Beginning with the structure of the industry itself, authors have turned to new ways of funding their ideas. With the introduction of crowdfunding websites Kickstarter and Indiegogo just before the start of the decade, there’s been a shift in how the process of creating a book is structured. The industry is perhaps more competitive than ever before and as a result, the big publishing houses prefer to play it safe with works they know will be successful.
Instead of being pipped to the publishing post by the newest thing David Walliams has churned out again, smaller writers have increasingly relied on the support of the community of readers to make their manuscript ideas a reality. Collaborative efforts and sheer hope has enabled many lesser-known authors to get their stories out there with the support of readers who want to hear a new voice, diversifying the literature on offer.
Social media in general has played a big part in defining the sphere of literature this decade
In an increasingly multicultural society, the Western world has seen the rise in popularity of works by people of colour. Offering stories from a completely different perspective and representing the vast range of diversity the world has to offer, the likes of Chimamanda Ngozi Adichie, Zadie Smith and Bernadine Evaristo amongst many others have received well-deserved recognition. Recent politics may suggest that divides are being forged within society, but the fact that people are keen to read these stories of diversity and educate themselves on cultures far-removed from their own experience suggests there is still hope for unity and understanding.

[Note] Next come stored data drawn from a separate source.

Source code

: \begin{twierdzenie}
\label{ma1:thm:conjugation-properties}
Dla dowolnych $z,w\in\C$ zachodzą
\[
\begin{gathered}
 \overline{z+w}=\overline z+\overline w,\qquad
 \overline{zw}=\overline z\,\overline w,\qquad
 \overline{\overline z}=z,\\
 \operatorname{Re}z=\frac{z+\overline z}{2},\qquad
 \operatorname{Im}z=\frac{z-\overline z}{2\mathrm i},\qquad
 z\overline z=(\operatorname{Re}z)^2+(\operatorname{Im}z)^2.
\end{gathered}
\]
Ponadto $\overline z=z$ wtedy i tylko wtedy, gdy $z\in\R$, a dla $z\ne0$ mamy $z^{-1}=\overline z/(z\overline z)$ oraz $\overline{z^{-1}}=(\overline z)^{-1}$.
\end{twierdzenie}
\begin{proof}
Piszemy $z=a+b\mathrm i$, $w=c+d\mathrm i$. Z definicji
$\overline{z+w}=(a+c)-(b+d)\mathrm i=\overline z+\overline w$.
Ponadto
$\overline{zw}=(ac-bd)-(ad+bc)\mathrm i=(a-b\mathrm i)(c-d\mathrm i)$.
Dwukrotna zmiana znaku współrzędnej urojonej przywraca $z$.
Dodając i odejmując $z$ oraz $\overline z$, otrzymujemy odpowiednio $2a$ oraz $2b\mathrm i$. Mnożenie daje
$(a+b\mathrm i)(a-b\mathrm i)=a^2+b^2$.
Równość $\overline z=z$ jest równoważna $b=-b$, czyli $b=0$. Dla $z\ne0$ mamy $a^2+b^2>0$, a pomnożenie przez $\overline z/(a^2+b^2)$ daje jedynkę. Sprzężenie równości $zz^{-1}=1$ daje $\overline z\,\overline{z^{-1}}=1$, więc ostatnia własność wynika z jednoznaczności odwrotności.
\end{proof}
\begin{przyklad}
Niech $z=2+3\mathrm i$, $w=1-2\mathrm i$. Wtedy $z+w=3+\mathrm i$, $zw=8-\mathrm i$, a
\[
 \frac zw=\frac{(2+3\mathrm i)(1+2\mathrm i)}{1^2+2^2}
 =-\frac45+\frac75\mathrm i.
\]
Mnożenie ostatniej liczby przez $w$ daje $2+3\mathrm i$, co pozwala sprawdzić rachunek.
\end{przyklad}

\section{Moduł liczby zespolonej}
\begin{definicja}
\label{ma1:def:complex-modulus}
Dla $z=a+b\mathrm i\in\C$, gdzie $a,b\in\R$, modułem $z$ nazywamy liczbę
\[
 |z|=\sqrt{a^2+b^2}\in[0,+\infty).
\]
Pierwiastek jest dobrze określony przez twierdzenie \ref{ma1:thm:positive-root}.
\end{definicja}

The aesthetic of reading has grown in prominence over the last ten years, owing partly to the Instagram obsession that continues to grip much of society. Milk and Honey by Rupi Kaur has arguably introduced a new aspect of how poetry is appreciated by readers, dubbed ‘Instapoetry’ for its photogenic qualities. Although the quality of the actual content may be a contentious point of debate, the aesthetic nature of her poetry meant it featured on many an Instagram account and it is often heralded as making poetry more accessible to a wider audience.
Social media in general has played a big part in defining the sphere of literature this decade. The journey of fan fiction from online community-driven websites to the physical bookshelf owes its success to the fan bases formed over sites such as Twitter and Tumblr. E.L James’ Fifty Shades of Grey trilogy originally began as a Twilight fan fiction and rather than remain in the depths of the internet (where, admittedly, many would suggest it should have stayed), they were the three most sold books of the decade.
The rise in diversity amongst the literature in the spotlight is a silver lining to the tumultuous political climate we’re in
The prolific genre of Young Adult fiction also experienced a huge boom in popularity amongst younger readers. John Green’s The Fault in Our Stars was a huge hit (and was one of my personal favourites as an embarrassing tween), leading to a film adaptation that attracted almost cult-like following. Veronica Roth’s Divergent series was also met with an enthusiastic fan base and The Hunger Games trilogy, despite the first being published just before the decade, caused a reaction akin to teen mass hysteria.
However, children’s literature has also increased in diversity and taken representation seriously, offering more kids a vision of themselves within the pages. Tackling topics from feminism to Brexit, parents are increasingly turning to literature when trying to explain these vital concepts to their children in an increasingly social-aware world.
It’s been a huge decade to say the least, and the massive range of literature that it produced is a testament to that. If nothing else, maybe the rise in diversity amongst the literature in the spotlight is a silver lining to the tumultuous political climate we’re in. There’s one thing we know for sure: as we head into what will undoubtedly be another transformative ten years, literature will continue to articulate the tales of society. Given the uncertainty of what lies before us, who knows what stories will emerge.